#### Plain-text document sources:
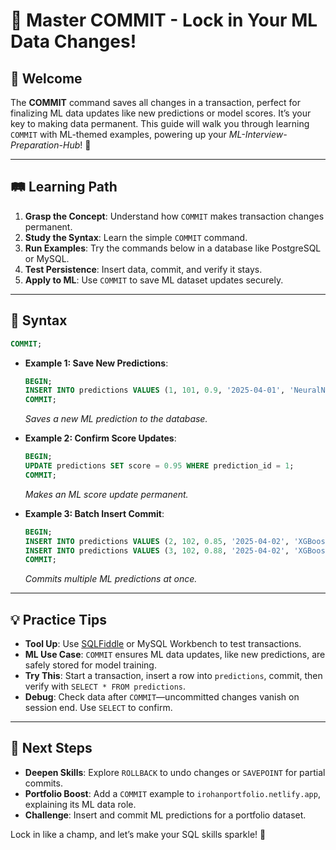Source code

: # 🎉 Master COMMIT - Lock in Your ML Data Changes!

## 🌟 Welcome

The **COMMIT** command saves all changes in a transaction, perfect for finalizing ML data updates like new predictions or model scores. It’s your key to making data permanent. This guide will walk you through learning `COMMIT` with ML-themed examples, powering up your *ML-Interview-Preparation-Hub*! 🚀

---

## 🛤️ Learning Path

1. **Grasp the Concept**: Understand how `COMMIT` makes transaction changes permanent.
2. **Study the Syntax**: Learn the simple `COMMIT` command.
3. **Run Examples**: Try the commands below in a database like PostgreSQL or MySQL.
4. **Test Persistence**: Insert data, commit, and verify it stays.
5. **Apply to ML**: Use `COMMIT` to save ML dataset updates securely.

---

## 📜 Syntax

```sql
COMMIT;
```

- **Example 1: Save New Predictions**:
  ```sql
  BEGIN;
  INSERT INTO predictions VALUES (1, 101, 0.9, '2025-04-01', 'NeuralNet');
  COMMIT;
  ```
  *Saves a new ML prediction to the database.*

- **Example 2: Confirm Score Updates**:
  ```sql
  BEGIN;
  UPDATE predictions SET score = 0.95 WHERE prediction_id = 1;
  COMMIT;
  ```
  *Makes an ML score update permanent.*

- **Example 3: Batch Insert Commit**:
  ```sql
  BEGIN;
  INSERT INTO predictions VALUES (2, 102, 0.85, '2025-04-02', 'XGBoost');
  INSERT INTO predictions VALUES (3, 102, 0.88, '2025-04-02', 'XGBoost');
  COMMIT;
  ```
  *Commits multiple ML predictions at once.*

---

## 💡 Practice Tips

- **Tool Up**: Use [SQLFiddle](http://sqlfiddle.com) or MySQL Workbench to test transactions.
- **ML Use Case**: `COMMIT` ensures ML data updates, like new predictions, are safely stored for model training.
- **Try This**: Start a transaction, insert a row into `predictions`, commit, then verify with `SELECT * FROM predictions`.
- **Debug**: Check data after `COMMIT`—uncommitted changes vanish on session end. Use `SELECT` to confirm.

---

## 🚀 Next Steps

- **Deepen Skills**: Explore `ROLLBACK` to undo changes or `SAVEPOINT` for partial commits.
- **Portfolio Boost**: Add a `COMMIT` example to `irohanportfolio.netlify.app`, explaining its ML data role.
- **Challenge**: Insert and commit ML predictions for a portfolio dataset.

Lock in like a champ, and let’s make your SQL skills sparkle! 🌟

#### WHAT YOU HAVE TO DO:
Return all the entries word for word, but omit any pictures they contain.

#### WRITTEN ANSWER:
Source code

: # 🎉 Master COMMIT - Lock in Your ML Data Changes!

## 🌟 Welcome

The **COMMIT** command saves all changes in a transaction, perfect for finalizing ML data updates like new predictions or model scores. It’s your key to making data permanent. This guide will walk you through learning `COMMIT` with ML-themed examples, powering up your *ML-Interview-Preparation-Hub*! 🚀

---

## 🛤️ Learning Path

1. **Grasp the Concept**: Understand how `COMMIT` makes transaction changes permanent.
2. **Study the Syntax**: Learn the simple `COMMIT` command.
3. **Run Examples**: Try the commands below in a database like PostgreSQL or MySQL.
4. **Test Persistence**: Insert data, commit, and verify it stays.
5. **Apply to ML**: Use `COMMIT` to save ML dataset updates securely.

---

## 📜 Syntax

```sql
COMMIT;
```

- **Example 1: Save New Predictions**:
  ```sql
  BEGIN;
  INSERT INTO predictions VALUES (1, 101, 0.9, '2025-04-01', 'NeuralNet');
  COMMIT;
  ```
  *Saves a new ML prediction to the database.*

- **Example 2: Confirm Score Updates**:
  ```sql
  BEGIN;
  UPDATE predictions SET score = 0.95 WHERE prediction_id = 1;
  COMMIT;
  ```
  *Makes an ML score update permanent.*

- **Example 3: Batch Insert Commit**:
  ```sql
  BEGIN;
  INSERT INTO predictions VALUES (2, 102, 0.85, '2025-04-02', 'XGBoost');
  INSERT INTO predictions VALUES (3, 102, 0.88, '2025-04-02', 'XGBoost');
  COMMIT;
  ```
  *Commits multiple ML predictions at once.*

---

## 💡 Practice Tips

- **Tool Up**: Use [SQLFiddle](http://sqlfiddle.com) or MySQL Workbench to test transactions.
- **ML Use Case**: `COMMIT` ensures ML data updates, like new predictions, are safely stored for model training.
- **Try This**: Start a transaction, insert a row into `predictions`, commit, then verify with `SELECT * FROM predictions`.
- **Debug**: Check data after `COMMIT`—uncommitted changes vanish on session end. Use `SELECT` to confirm.

---

## 🚀 Next Steps

- **Deepen Skills**: Explore `ROLLBACK` to undo changes or `SAVEPOINT` for partial commits.
- **Portfolio Boost**: Add a `COMMIT` example to `irohanportfolio.netlify.app`, explaining its ML data role.
- **Challenge**: Insert and commit ML predictions for a portfolio dataset.

Lock in like a champ, and let’s make your SQL skills sparkle! 🌟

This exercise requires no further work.